*THE TASK*. The response must consist of the lines below from the one with "testování stavu aplikace" through the one with "V~závěru bych rád", exactly as they appear and with both ends kept.

*Dataset records*.
+-------+

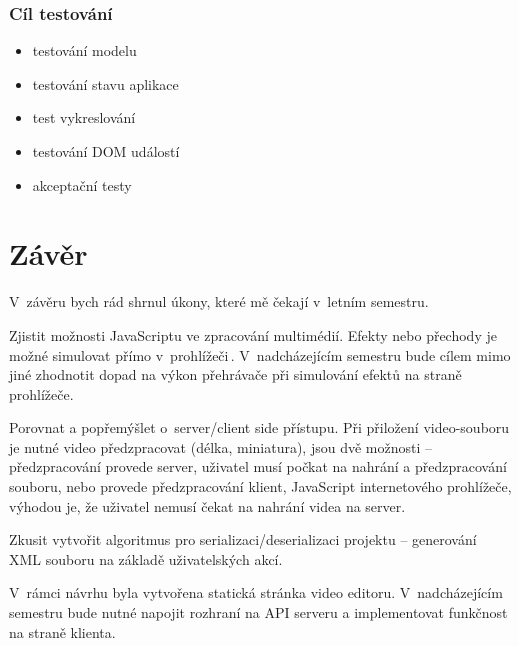 \subsection{Cíl testování}
\begin{itemize}
\item testování modelu
\item testování stavu aplikace
\item test vykreslování
\item testování DOM událostí
\item akceptační testy
\end{itemize}
\cite{Mastering_TypeScript}

\chapter{Závěr}
V~závěru bych rád shrnul úkony, které mě čekají v~letním semestru.

Zjistit možnosti JavaScriptu ve zpracování multimédií. Efekty nebo přechody je možné simulovat přímo v~prohlížeči\,\cite{ManipulatingVideo}. V~nadcházejícím semestru bude cílem mimo jiné zhodnotit dopad na výkon přehrávače při simulování efektů na straně prohlížeče.

Porovnat a popřemýšlet o~server/client side přístupu. Při přiložení video-souboru je nutné video předzpracovat (délka, miniatura), jsou dvě možnosti -- předzpracování provede server, uživatel musí počkat na nahrání a předzpracování souboru, nebo provede předzpracování klient, JavaScript internetového prohlížeče, výhodou je, že uživatel nemusí čekat na nahrání videa na server.

Zkusit vytvořit algoritmus pro serializaci/deserializaci projektu -- generování XML souboru na základě uživatelských akcí.

V~rámci návrhu byla vytvořena statická stránka video editoru. V~nadcházejícím semestru bude nutné napojit rozhraní na API serveru a implementovat funkčnost na straně klienta.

+-------+

*ANSWER TO THIS PROBLEM*.
\item testování stavu aplikace
\item test vykreslování
\item testování DOM událostí
\item akceptační testy
\end{itemize}
\cite{Mastering_TypeScript}

\chapter{Závěr}
V~závěru bych rád shrnul úkony, které mě čekají v~letním semestru.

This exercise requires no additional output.